Instructions for the task:
Two lines in the data below mark the range: the one with "- [ ] **Select" and the one with "- [ ] **Prioritize". Return both, along with every line between them, exactly.

○ ○ ○ ○ ○ ○ ○

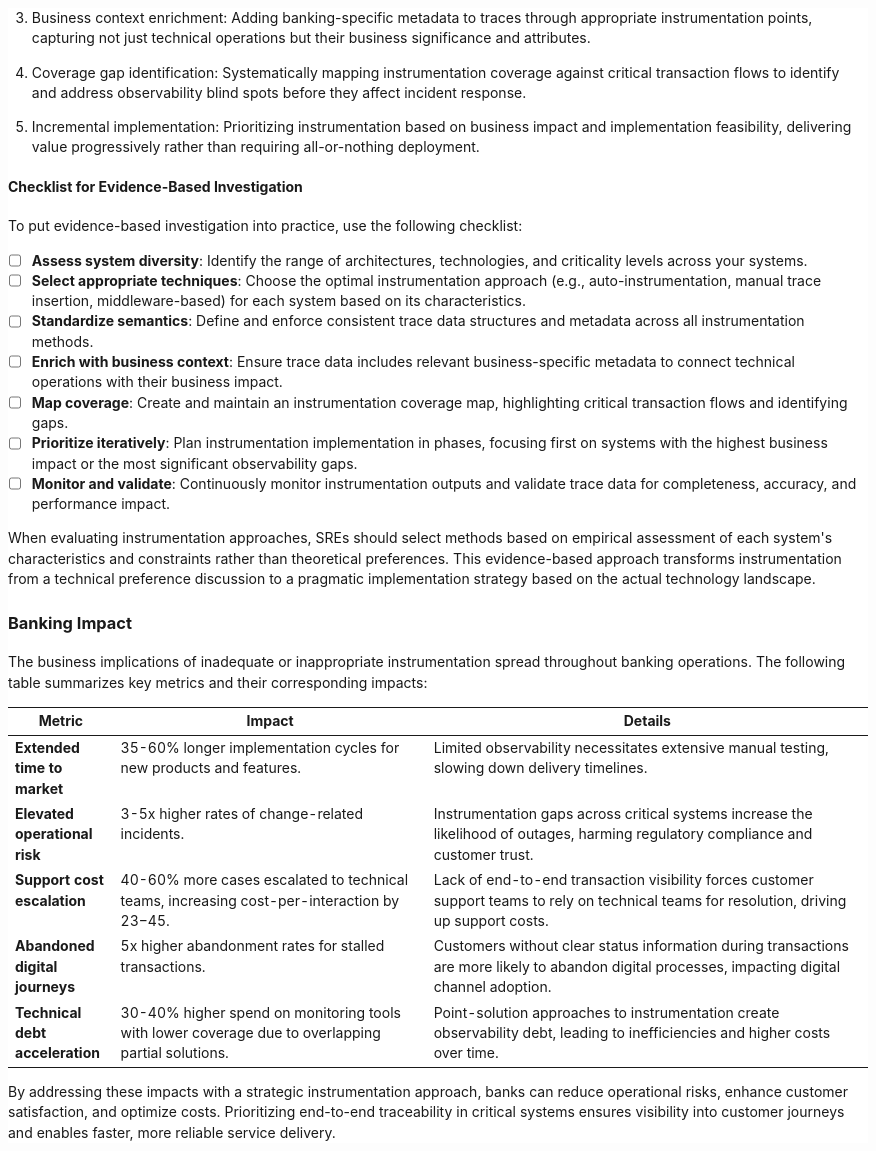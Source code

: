 3. Business context enrichment: Adding banking-specific metadata to traces through appropriate instrumentation points, capturing not just technical operations but their business significance and attributes.

4. Coverage gap identification: Systematically mapping instrumentation coverage against critical transaction flows to identify and address observability blind spots before they affect incident response.

5. Incremental implementation: Prioritizing instrumentation based on business impact and implementation feasibility, delivering value progressively rather than requiring all-or-nothing deployment.

#### Checklist for Evidence-Based Investigation

To put evidence-based investigation into practice, use the following checklist:

- [ ] **Assess system diversity**: Identify the range of architectures, technologies, and criticality levels across your systems.
- [ ] **Select appropriate techniques**: Choose the optimal instrumentation approach (e.g., auto-instrumentation, manual trace insertion, middleware-based) for each system based on its characteristics.
- [ ] **Standardize semantics**: Define and enforce consistent trace data structures and metadata across all instrumentation methods.
- [ ] **Enrich with business context**: Ensure trace data includes relevant business-specific metadata to connect technical operations with their business impact.
- [ ] **Map coverage**: Create and maintain an instrumentation coverage map, highlighting critical transaction flows and identifying gaps.
- [ ] **Prioritize iteratively**: Plan instrumentation implementation in phases, focusing first on systems with the highest business impact or the most significant observability gaps.
- [ ] **Monitor and validate**: Continuously monitor instrumentation outputs and validate trace data for completeness, accuracy, and performance impact.

When evaluating instrumentation approaches, SREs should select methods based on empirical assessment of each system's characteristics and constraints rather than theoretical preferences. This evidence-based approach transforms instrumentation from a technical preference discussion to a pragmatic implementation strategy based on the actual technology landscape.

### Banking Impact

The business implications of inadequate or inappropriate instrumentation spread throughout banking operations. The following table summarizes key metrics and their corresponding impacts:

| **Metric** | **Impact** | **Details** |
| ------------------------------- | ------------------------------------------------------------------------------------------------- | ------------------------------------------------------------------------------------------------------------------------------------------------ |
| **Extended time to market** | 35-60% longer implementation cycles for new products and features. | Limited observability necessitates extensive manual testing, slowing down delivery timelines. |
| **Elevated operational risk** | 3-5x higher rates of change-related incidents. | Instrumentation gaps across critical systems increase the likelihood of outages, harming regulatory compliance and customer trust. |
| **Support cost escalation** | 40-60% more cases escalated to technical teams, increasing cost-per-interaction by $23-$45. | Lack of end-to-end transaction visibility forces customer support teams to rely on technical teams for resolution, driving up support costs. |
| **Abandoned digital journeys** | 5x higher abandonment rates for stalled transactions. | Customers without clear status information during transactions are more likely to abandon digital processes, impacting digital channel adoption. |
| **Technical debt acceleration** | 30-40% higher spend on monitoring tools with lower coverage due to overlapping partial solutions. | Point-solution approaches to instrumentation create observability debt, leading to inefficiencies and higher costs over time. |

By addressing these impacts with a strategic instrumentation approach, banks can reduce operational risks, enhance customer satisfaction, and optimize costs. Prioritizing end-to-end traceability in critical systems ensures visibility into customer journeys and enables faster, more reliable service delivery.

○ ○ ○ ○ ○ ○ ○

Solution to this task:
- [ ] **Select appropriate techniques**: Choose the optimal instrumentation approach (e.g., auto-instrumentation, manual trace insertion, middleware-based) for each system based on its characteristics.
- [ ] **Standardize semantics**: Define and enforce consistent trace data structures and metadata across all instrumentation methods.
- [ ] **Enrich with business context**: Ensure trace data includes relevant business-specific metadata to connect technical operations with their business impact.
- [ ] **Map coverage**: Create and maintain an instrumentation coverage map, highlighting critical transaction flows and identifying gaps.
- [ ] **Prioritize iteratively**: Plan instrumentation implementation in phases, focusing first on systems with the highest business impact or the most significant observability gaps.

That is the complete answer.